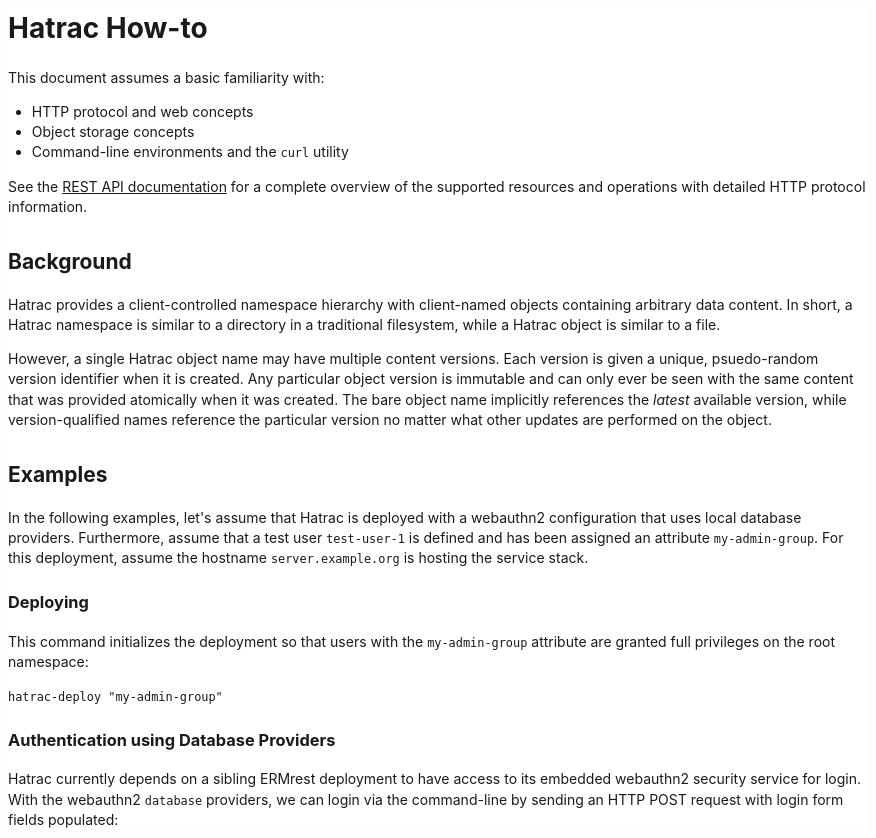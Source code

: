 
# Hatrac How-to

This document assumes a basic familiarity with:

  - HTTP protocol and web concepts
  - Object storage concepts
  - Command-line environments and the `curl` utility

See the [REST API documentation](REST-API.md) for a complete overview
of the supported resources and operations with detailed HTTP protocol
information.

## Background

Hatrac provides a client-controlled namespace hierarchy with
client-named objects containing arbitrary data content. In short, a
Hatrac namespace is similar to a directory in a traditional
filesystem, while a Hatrac object is similar to a file.

However, a single Hatrac object name may have multiple content
versions. Each version is given a unique, psuedo-random version
identifier when it is created. Any particular object version is
immutable and can only ever be seen with the same content that was
provided atomically when it was created. The bare object name
implicitly references the _latest_ available version, while
version-qualified names reference the particular version no matter
what other updates are performed on the object.

## Examples

In the following examples, let's assume that Hatrac is deployed with a
webauthn2 configuration that uses local database
providers. Furthermore, assume that a test user `test-user-1` is
defined and has been assigned an attribute `my-admin-group`. For this
deployment, assume the hostname `server.example.org` is hosting the
service stack.

### Deploying 

This command initializes the deployment so that users with the
`my-admin-group` attribute are granted full privileges on the root
namespace:

    hatrac-deploy "my-admin-group"

### Authentication using Database Providers

Hatrac currently depends on a sibling ERMrest deployment to have
access to its embedded webauthn2 security service for login. With the
webauthn2 `database` providers, we can login via the command-line by
sending an HTTP POST request with login form fields populated:
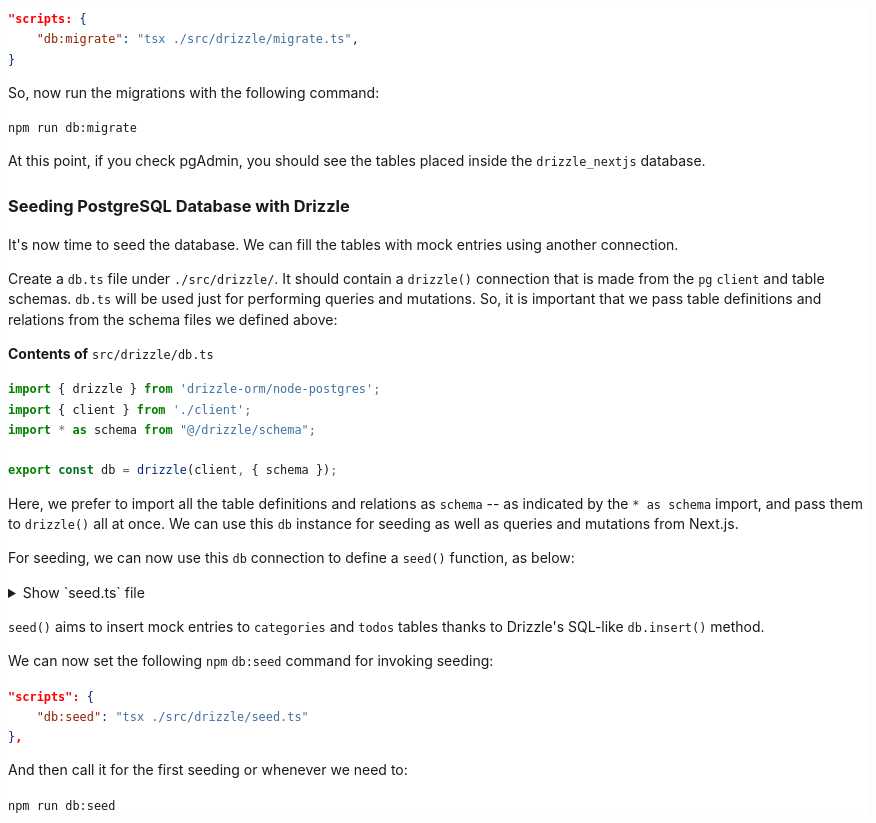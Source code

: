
 ```json
"scripts: {
	"db:migrate": "tsx ./src/drizzle/migrate.ts",
}
```

So, now run the migrations with the following command:

```bash
npm run db:migrate
```

At this point, if you check pgAdmin, you should see the tables placed inside the `drizzle_nextjs` database.


### Seeding PostgreSQL Database with Drizzle

It's now time to seed the database. We can fill the tables with mock entries using another connection.

Create a `db.ts` file under `./src/drizzle/`. It should contain a `drizzle()` connection that is made from the `pg` `client` and table schemas. `db.ts` will be used just for performing queries and mutations. So, it is important that we pass table definitions and relations from the schema files we defined above:

**Contents of** `src/drizzle/db.ts`

```javascript
import { drizzle } from 'drizzle-orm/node-postgres';
import { client } from './client';
import * as schema from "@/drizzle/schema";

export const db = drizzle(client, { schema });
```

Here, we prefer to import all the table definitions and relations as `schema` -- as indicated by the `* as schema` import, and pass them to `drizzle()` all at once. We can use this `db` instance for seeding as well as queries and mutations from Next.js.

For seeding, we can now use this `db` connection to define a `seed()` function, as below:

<details><summary>Show `seed.ts` file</summary></details>


`seed()` aims to insert mock entries to `categories` and `todos` tables thanks to Drizzle's SQL-like `db.insert()` method.

We can now set the following `npm` `db:seed` command for invoking seeding:

```json
"scripts": {
	"db:seed": "tsx ./src/drizzle/seed.ts"
},
```

And then call it for the first seeding or whenever we need to:

```bash
npm run db:seed
```
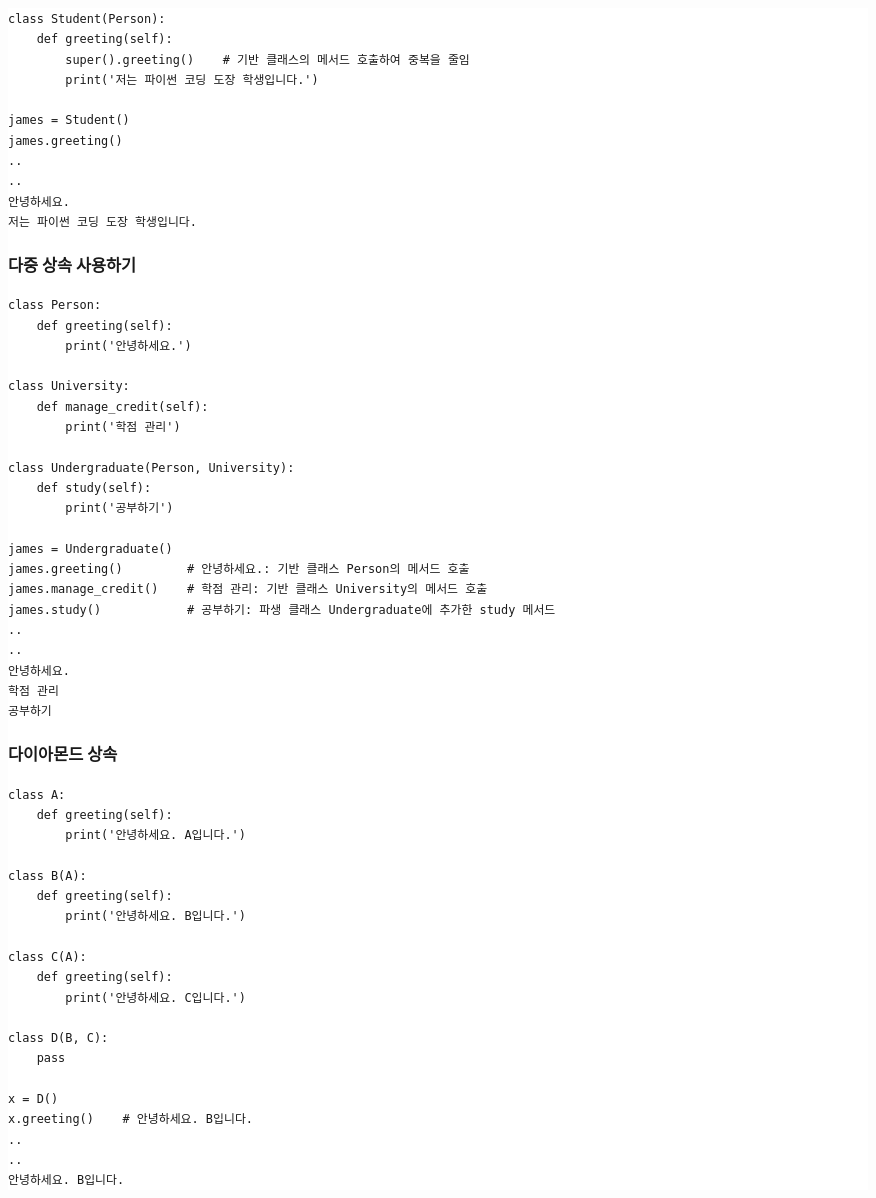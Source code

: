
 ```
class Student(Person):
    def greeting(self):
        super().greeting()    # 기반 클래스의 메서드 호출하여 중복을 줄임
        print('저는 파이썬 코딩 도장 학생입니다.')
 
james = Student()
james.greeting()
..
..
안녕하세요.
저는 파이썬 코딩 도장 학생입니다.
```

### 다중 상속 사용하기

```
class Person:
    def greeting(self):
        print('안녕하세요.')
 
class University:
    def manage_credit(self):
        print('학점 관리')
 
class Undergraduate(Person, University):
    def study(self):
        print('공부하기')
 
james = Undergraduate()
james.greeting()         # 안녕하세요.: 기반 클래스 Person의 메서드 호출
james.manage_credit()    # 학점 관리: 기반 클래스 University의 메서드 호출
james.study()            # 공부하기: 파생 클래스 Undergraduate에 추가한 study 메서드
..
..
안녕하세요.
학점 관리
공부하기
```


### 다이아몬드 상속

```
class A:
    def greeting(self):
        print('안녕하세요. A입니다.')
 
class B(A):
    def greeting(self):
        print('안녕하세요. B입니다.')
 
class C(A):
    def greeting(self):
        print('안녕하세요. C입니다.')
 
class D(B, C):
    pass
 
x = D()
x.greeting()    # 안녕하세요. B입니다.
..
..
안녕하세요. B입니다.

```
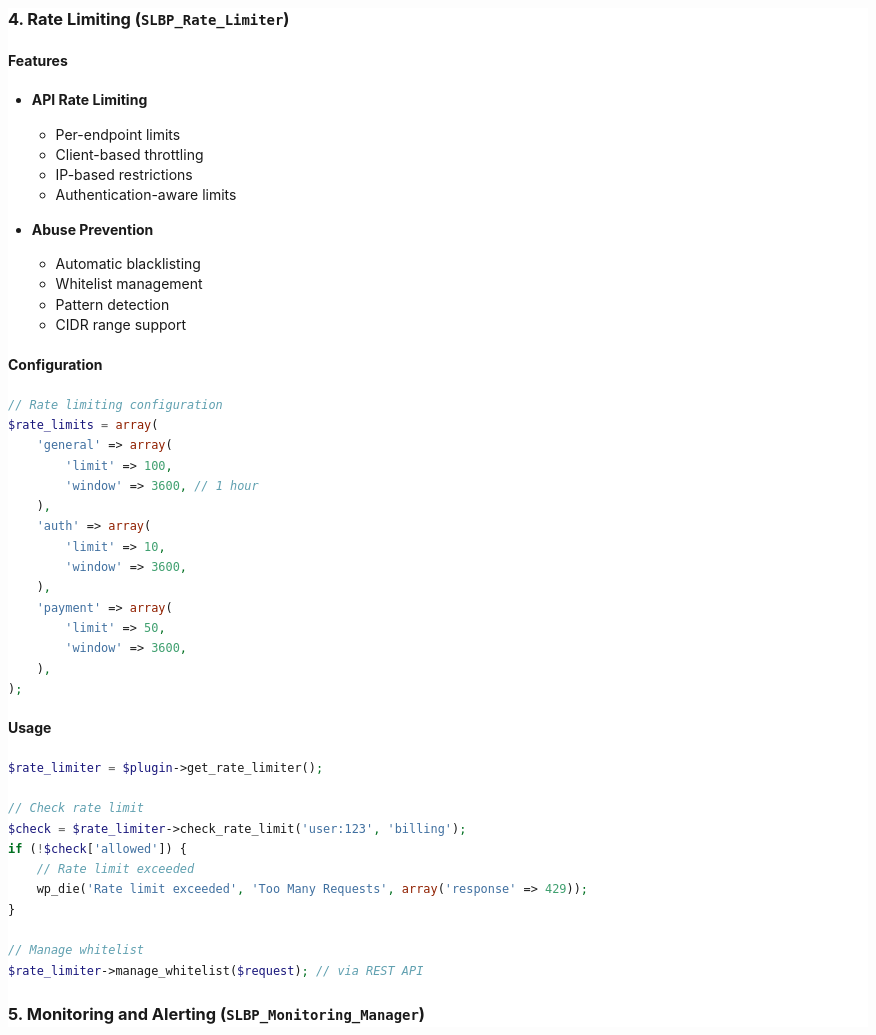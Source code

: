 ### 4. Rate Limiting (`SLBP_Rate_Limiter`)

#### Features
- **API Rate Limiting**
  - Per-endpoint limits
  - Client-based throttling
  - IP-based restrictions
  - Authentication-aware limits

- **Abuse Prevention**
  - Automatic blacklisting
  - Whitelist management
  - Pattern detection
  - CIDR range support

#### Configuration

```php
// Rate limiting configuration
$rate_limits = array(
    'general' => array(
        'limit' => 100,
        'window' => 3600, // 1 hour
    ),
    'auth' => array(
        'limit' => 10,
        'window' => 3600,
    ),
    'payment' => array(
        'limit' => 50,
        'window' => 3600,
    ),
);
```

#### Usage

```php
$rate_limiter = $plugin->get_rate_limiter();

// Check rate limit
$check = $rate_limiter->check_rate_limit('user:123', 'billing');
if (!$check['allowed']) {
    // Rate limit exceeded
    wp_die('Rate limit exceeded', 'Too Many Requests', array('response' => 429));
}

// Manage whitelist
$rate_limiter->manage_whitelist($request); // via REST API
```

### 5. Monitoring and Alerting (`SLBP_Monitoring_Manager`)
----------------------------------------
- **PROBLEM TO SOLVE**: What's needed is every line above, retyped exactly and free of pictures.

- **OUTPUT OF THE EXERCISE**:
Source code

: 
# Hatrac How-to

This document assumes a basic familiarity with:

  - HTTP protocol and web concepts
  - Object storage concepts
  - Command-line environments and the `curl` utility

See the [REST API documentation](REST-API.md) for a complete overview
of the supported resources and operations with detailed HTTP protocol
information.

## Background

Hatrac provides a client-controlled namespace hierarchy with
client-named objects containing arbitrary data content. In short, a
Hatrac namespace is similar to a directory in a traditional
filesystem, while a Hatrac object is similar to a file.

However, a single Hatrac object name may have multiple content
versions. Each version is given a unique, psuedo-random version
identifier when it is created. Any particular object version is
immutable and can only ever be seen with the same content that was
provided atomically when it was created. The bare object name
implicitly references the _latest_ available version, while
version-qualified names reference the particular version no matter
what other updates are performed on the object.

## Examples

In the following examples, let's assume that Hatrac is deployed with a
webauthn2 configuration that uses local database
providers. Furthermore, assume that a test user `test-user-1` is
defined and has been assigned an attribute `my-admin-group`. For this
deployment, assume the hostname `server.example.org` is hosting the
service stack.

### Deploying 

This command initializes the deployment so that users with the
`my-admin-group` attribute are granted full privileges on the root
namespace:

    hatrac-deploy "my-admin-group"

### Authentication using Database Providers

Hatrac currently depends on a sibling ERMrest deployment to have
access to its embedded webauthn2 security service for login. With the
webauthn2 `database` providers, we can login via the command-line by
sending an HTTP POST request with login form fields populated:
Source code

:
 ```json
"scripts: {
	"db:migrate": "tsx ./src/drizzle/migrate.ts",
}
```

So, now run the migrations with the following command:

```bash
npm run db:migrate
```

At this point, if you check pgAdmin, you should see the tables placed inside the `drizzle_nextjs` database.


### Seeding PostgreSQL Database with Drizzle

It's now time to seed the database. We can fill the tables with mock entries using another connection.

Create a `db.ts` file under `./src/drizzle/`. It should contain a `drizzle()` connection that is made from the `pg` `client` and table schemas. `db.ts` will be used just for performing queries and mutations. So, it is important that we pass table definitions and relations from the schema files we defined above:

**Contents of** `src/drizzle/db.ts`

```javascript
import { drizzle } from 'drizzle-orm/node-postgres';
import { client } from './client';
import * as schema from "@/drizzle/schema";

export const db = drizzle(client, { schema });
```

Here, we prefer to import all the table definitions and relations as `schema` -- as indicated by the `* as schema` import, and pass them to `drizzle()` all at once. We can use this `db` instance for seeding as well as queries and mutations from Next.js.

For seeding, we can now use this `db` connection to define a `seed()` function, as below:

<details><summary>Show `seed.ts` file</summary></details>


`seed()` aims to insert mock entries to `categories` and `todos` tables thanks to Drizzle's SQL-like `db.insert()` method.

We can now set the following `npm` `db:seed` command for invoking seeding:

```json
"scripts": {
	"db:seed": "tsx ./src/drizzle/seed.ts"
},
```

And then call it for the first seeding or whenever we need to:

```bash
npm run db:seed
```
Source code

:
 ```
class Student(Person):
    def greeting(self):
        super().greeting()    # 기반 클래스의 메서드 호출하여 중복을 줄임
        print('저는 파이썬 코딩 도장 학생입니다.')
 
james = Student()
james.greeting()
..
..
안녕하세요.
저는 파이썬 코딩 도장 학생입니다.
```

### 다중 상속 사용하기

```
class Person:
    def greeting(self):
        print('안녕하세요.')
 
class University:
    def manage_credit(self):
        print('학점 관리')
 
class Undergraduate(Person, University):
    def study(self):
        print('공부하기')
 
james = Undergraduate()
james.greeting()         # 안녕하세요.: 기반 클래스 Person의 메서드 호출
james.manage_credit()    # 학점 관리: 기반 클래스 University의 메서드 호출
james.study()            # 공부하기: 파생 클래스 Undergraduate에 추가한 study 메서드
..
..
안녕하세요.
학점 관리
공부하기
```


### 다이아몬드 상속

```
class A:
    def greeting(self):
        print('안녕하세요. A입니다.')
 
class B(A):
    def greeting(self):
        print('안녕하세요. B입니다.')
 
class C(A):
    def greeting(self):
        print('안녕하세요. C입니다.')
 
class D(B, C):
    pass
 
x = D()
x.greeting()    # 안녕하세요. B입니다.
..
..
안녕하세요. B입니다.

```
Source code

: ### 4. Rate Limiting (`SLBP_Rate_Limiter`)

#### Features
- **API Rate Limiting**
  - Per-endpoint limits
  - Client-based throttling
  - IP-based restrictions
  - Authentication-aware limits

- **Abuse Prevention**
  - Automatic blacklisting
  - Whitelist management
  - Pattern detection
  - CIDR range support

#### Configuration

```php
// Rate limiting configuration
$rate_limits = array(
    'general' => array(
        'limit' => 100,
        'window' => 3600, // 1 hour
    ),
    'auth' => array(
        'limit' => 10,
        'window' => 3600,
    ),
    'payment' => array(
        'limit' => 50,
        'window' => 3600,
    ),
);
```

#### Usage

```php
$rate_limiter = $plugin->get_rate_limiter();

// Check rate limit
$check = $rate_limiter->check_rate_limit('user:123', 'billing');
if (!$check['allowed']) {
    // Rate limit exceeded
    wp_die('Rate limit exceeded', 'Too Many Requests', array('response' => 429));
}

// Manage whitelist
$rate_limiter->manage_whitelist($request); // via REST API
```

### 5. Monitoring and Alerting (`SLBP_Monitoring_Manager`)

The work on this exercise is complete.